What is required
Where the string "filter" occurs in a line of the entries below, copy that line.

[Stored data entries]
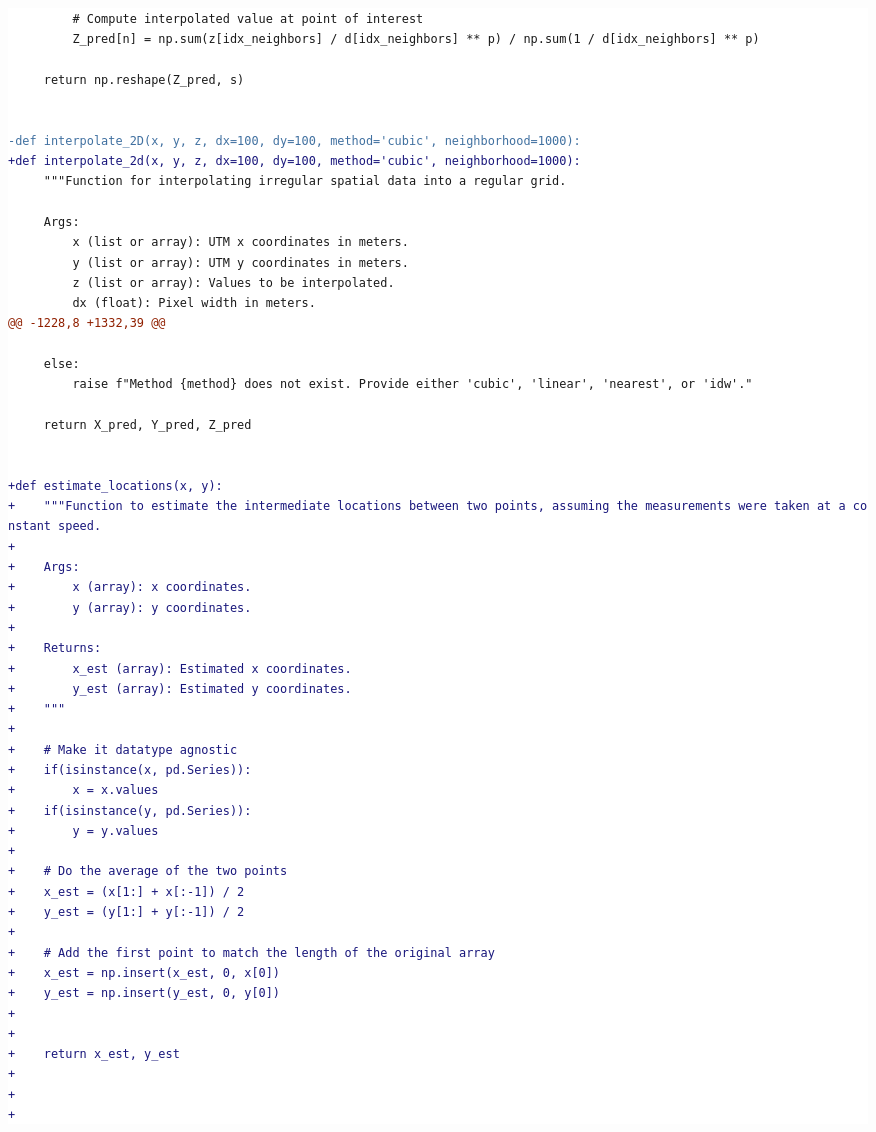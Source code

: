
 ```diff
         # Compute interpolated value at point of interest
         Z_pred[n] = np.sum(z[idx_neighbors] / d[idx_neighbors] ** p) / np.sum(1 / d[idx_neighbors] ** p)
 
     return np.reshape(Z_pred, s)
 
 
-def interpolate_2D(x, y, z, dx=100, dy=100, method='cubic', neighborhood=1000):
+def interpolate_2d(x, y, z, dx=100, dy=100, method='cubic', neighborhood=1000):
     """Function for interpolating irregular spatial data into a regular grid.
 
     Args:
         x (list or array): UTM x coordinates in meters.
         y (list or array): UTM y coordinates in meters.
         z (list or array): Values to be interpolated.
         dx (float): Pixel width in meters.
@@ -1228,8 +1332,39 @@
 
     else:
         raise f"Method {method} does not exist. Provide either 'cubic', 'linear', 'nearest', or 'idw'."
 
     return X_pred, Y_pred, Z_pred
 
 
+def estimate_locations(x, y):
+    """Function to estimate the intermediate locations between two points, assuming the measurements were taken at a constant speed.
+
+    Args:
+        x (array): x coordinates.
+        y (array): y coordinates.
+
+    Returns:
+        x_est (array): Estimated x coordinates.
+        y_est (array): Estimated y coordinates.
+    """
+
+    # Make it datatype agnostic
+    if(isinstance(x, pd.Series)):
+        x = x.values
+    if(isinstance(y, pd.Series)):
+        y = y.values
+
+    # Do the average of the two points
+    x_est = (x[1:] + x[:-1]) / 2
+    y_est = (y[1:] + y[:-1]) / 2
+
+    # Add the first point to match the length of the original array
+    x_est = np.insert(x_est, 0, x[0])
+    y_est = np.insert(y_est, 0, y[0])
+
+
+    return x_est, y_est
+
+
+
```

* * *

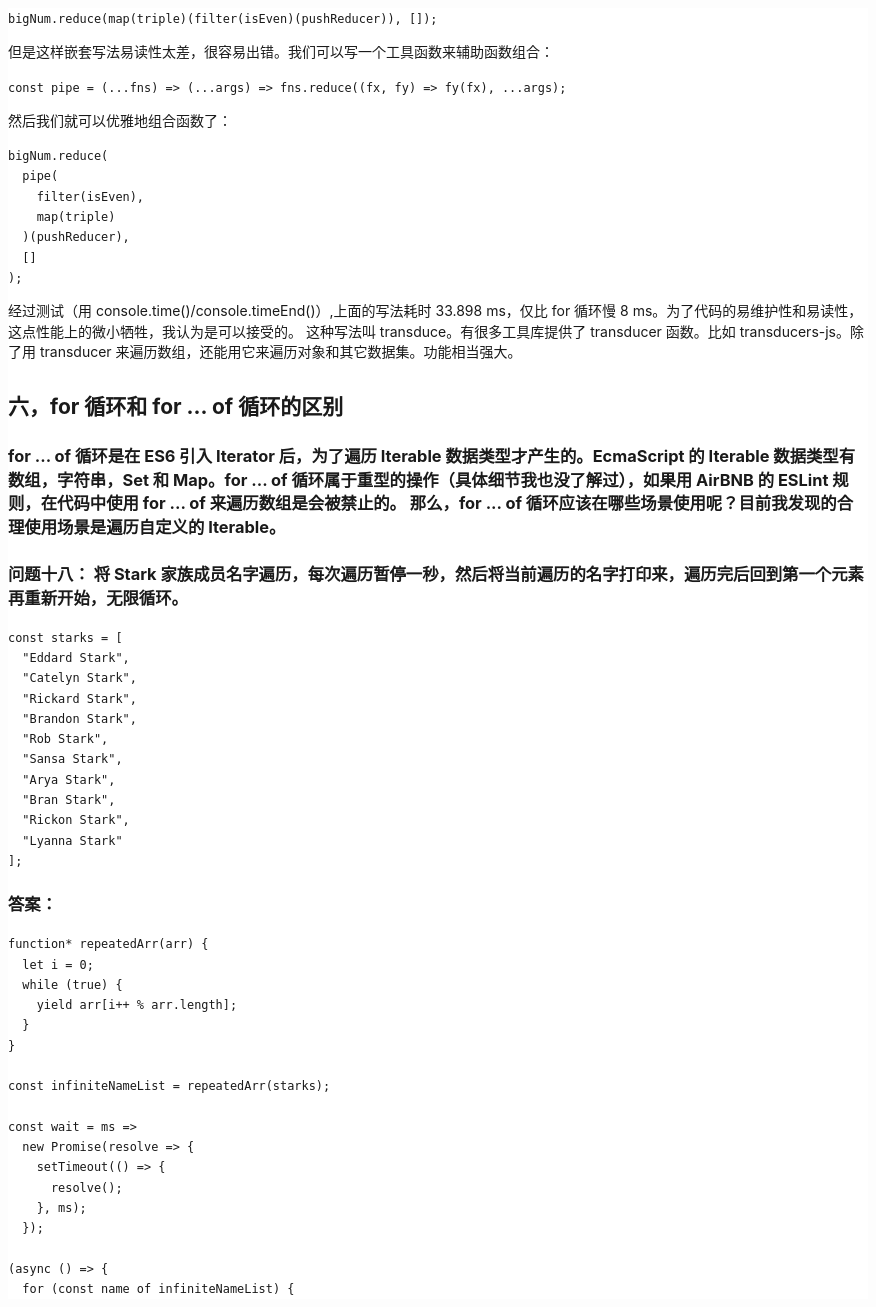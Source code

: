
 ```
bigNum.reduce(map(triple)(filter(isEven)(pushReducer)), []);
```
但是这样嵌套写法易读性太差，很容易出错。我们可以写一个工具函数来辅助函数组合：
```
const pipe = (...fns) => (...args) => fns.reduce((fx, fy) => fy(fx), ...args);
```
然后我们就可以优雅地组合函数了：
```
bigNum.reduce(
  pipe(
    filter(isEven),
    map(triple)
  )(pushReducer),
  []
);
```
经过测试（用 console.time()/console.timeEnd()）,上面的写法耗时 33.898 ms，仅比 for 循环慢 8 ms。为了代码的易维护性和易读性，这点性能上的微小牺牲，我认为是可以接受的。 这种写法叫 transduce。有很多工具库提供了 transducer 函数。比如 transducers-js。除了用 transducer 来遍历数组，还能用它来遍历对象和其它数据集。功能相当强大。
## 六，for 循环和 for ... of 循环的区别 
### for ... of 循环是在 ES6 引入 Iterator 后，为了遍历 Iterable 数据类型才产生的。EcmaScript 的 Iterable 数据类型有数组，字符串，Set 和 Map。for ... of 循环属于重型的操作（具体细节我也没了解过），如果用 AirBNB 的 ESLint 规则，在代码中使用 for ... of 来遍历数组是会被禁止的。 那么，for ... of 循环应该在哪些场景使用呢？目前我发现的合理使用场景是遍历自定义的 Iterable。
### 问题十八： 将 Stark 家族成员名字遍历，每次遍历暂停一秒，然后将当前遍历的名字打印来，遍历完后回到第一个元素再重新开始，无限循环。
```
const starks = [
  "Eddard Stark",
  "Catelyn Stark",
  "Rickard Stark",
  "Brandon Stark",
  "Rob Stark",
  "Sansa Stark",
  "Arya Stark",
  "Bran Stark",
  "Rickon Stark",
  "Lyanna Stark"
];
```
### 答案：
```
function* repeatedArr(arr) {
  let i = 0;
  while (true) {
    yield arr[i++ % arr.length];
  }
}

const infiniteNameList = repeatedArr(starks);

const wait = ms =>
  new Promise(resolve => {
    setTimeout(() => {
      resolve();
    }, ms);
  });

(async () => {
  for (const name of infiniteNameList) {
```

Exercise result
bigNum.reduce(map(triple)(filter(isEven)(pushReducer)), []);
    filter(isEven),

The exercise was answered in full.